I. L’extension des obligations militaires à la sphère privée
La décision commentée réaffirme un principe constant du droit de la fonction publique, selon lequel le comportement d’un agent en dehors de ses fonctions peut être constitutif d’une faute disciplinaire. Elle l’applique avec une particulière rigueur en considérant que la gravité intrinsèque des faits établit la faute (A) et porte nécessairement atteinte à la réputation de l’institution, indépendamment de toute publicité (B).
A. La caractérisation de la faute disciplinaire en dépit du contexte privé
Le juge administratif rappelle une solution jurisprudentielle bien établie, applicable aux fonctionnaires comme aux militaires.

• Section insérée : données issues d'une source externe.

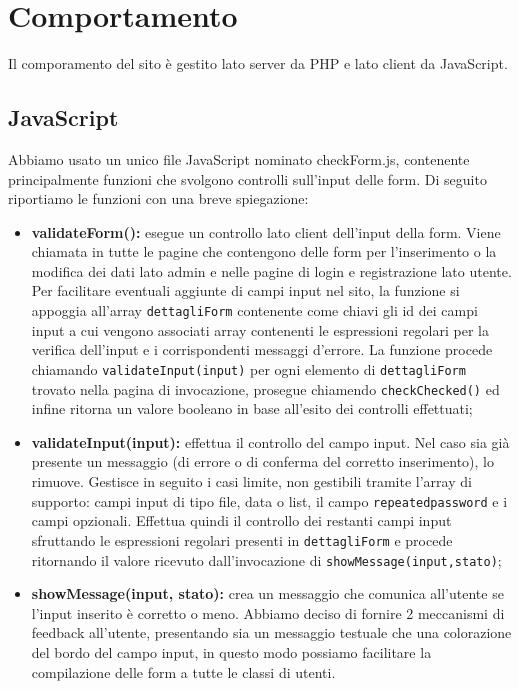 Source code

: \section{Comportamento}
Il comporamento del sito è gestito lato server da PHP e lato client da JavaScript.

\subsection{JavaScript}
Abbiamo usato un unico file JavaScript nominato checkForm.js, contenente principalmente funzioni che svolgono controlli sull'input delle form.
Di seguito riportiamo le funzioni con una breve spiegazione:

\begin{itemize}
	\item \textbf{validateForm(): } esegue un controllo lato client dell'input della form. Viene chiamata in tutte le pagine che contengono delle form per l'inserimento o la modifica dei dati lato admin e nelle pagine di login e registrazione lato utente.
	Per facilitare eventuali aggiunte di campi input nel sito, la funzione si appoggia all'array \texttt{dettagliForm} contenente come chiavi gli id dei campi input a cui vengono associati array contenenti le espressioni regolari per la verifica dell'input e i corrispondenti messaggi d'errore.
	La funzione procede chiamando \texttt{validateInput(input)} per ogni elemento di \texttt{dettagliForm} trovato nella pagina di invocazione, prosegue chiamendo \texttt{checkChecked()} ed infine ritorna un valore booleano in base all'esito dei controlli effettuati; \\

	\item \textbf{validateInput(input): } effettua il controllo del campo input. Nel caso sia già presente un messaggio (di errore o di conferma del corretto inserimento), lo rimuove. Gestisce in seguito i casi limite, non gestibili tramite l'array di supporto: campi input di tipo file, data o list, il campo \texttt{repeatedpassword} e i campi opzionali. Effettua quindi il controllo dei restanti campi input sfruttando le espressioni regolari presenti in \texttt{dettagliForm} e procede ritornando il valore ricevuto dall'invocazione di \texttt{showMessage(input,stato)}; \\

	\item \textbf{showMessage(input, stato): } crea un messaggio che comunica all'utente se l'input inserito è corretto o meno. Abbiamo deciso di fornire 2 meccanismi di feedback all'utente, presentando sia un messaggio testuale che una colorazione del bordo del campo input, in questo modo possiamo facilitare la compilazione delle form a tutte le classi di utenti. \\


\end{itemize}
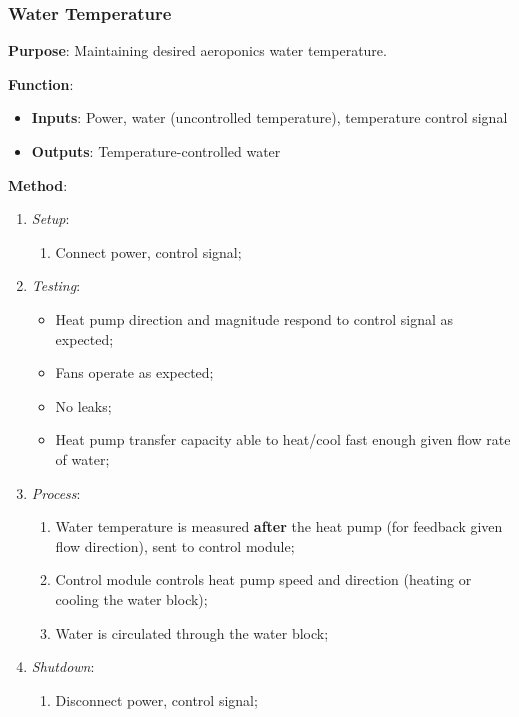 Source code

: \documentclass{../tex/report}
\begin{document}
\newpage

\subsubsection{Water Temperature}
\label{sec:watertemp}

\textbf{Purpose}: Maintaining desired aeroponics water temperature.

\textbf{Function}: 
\begin{itemize}
    \item \textbf{Inputs}: Power, water (uncontrolled temperature), temperature control signal
    \item \textbf{Outputs}: Temperature-controlled water
\end{itemize}

\textbf{Method}:
\begin{enumerate}
    \item \textit{Setup}:
    \begin{enumerate}
        \item Connect power, control signal;
    \end{enumerate}
    \item \textit{Testing}:
    \begin{itemize}
        \item Heat pump direction and magnitude respond to control signal as expected;
        \item Fans operate as expected;
        \item No leaks;
        \item Heat pump transfer capacity able to heat/cool fast enough given flow rate of water;
    \end{itemize}
    \item \textit{Process}:
    \begin{enumerate}
        \item Water temperature is measured \textbf{after} the heat pump (for feedback given flow direction), sent to control module;
        \item Control module controls heat pump speed and direction (heating or cooling the water block);
        \item Water is circulated through the water block;
    \end{enumerate}
    \item \textit{Shutdown}:
    \begin{enumerate}
        \item Disconnect power, control signal;
    \end{enumerate}
\end{enumerate}
\end{document}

Le comportement d’un agent public en dehors de son service est susceptible de constituer une faute disciplinaire « s’il a pour effet de perturber le bon déroulement du service ou de jeter le discrédit sur l’administration ». En l’espèce, les faits pour lesquels le requérant a été condamné pénalement se sont déroulés dans un cadre strictement privé. Toutefois, la cour ne s’attache pas à rechercher un retentissement direct sur le fonctionnement interne du service, mais déduit la faute de la nature même des agissements.
En s’appuyant sur l’autorité de la chose jugée au pénal qui lie le juge administratif quant à la matérialité des faits, la cour considère que les infractions d’enlèvement, de séquestration et de vol avec violence sont, par elles-mêmes, incompatibles avec l’état militaire. Elle juge que ce comportement révèle « un manquement grave aux exigences d’exemplarité ». Cette approche consacre une conception exigeante des devoirs du militaire, qui ne sauraient être suspendus à la porte de la caserne. La faute n’est donc pas tant constituée par le préjudice causé au service que par la violation des valeurs fondamentales que tout militaire s’engage à respecter en toutes circonstances, conformément aux articles L. 4111-1 et L. 4122-3 du code de la défense.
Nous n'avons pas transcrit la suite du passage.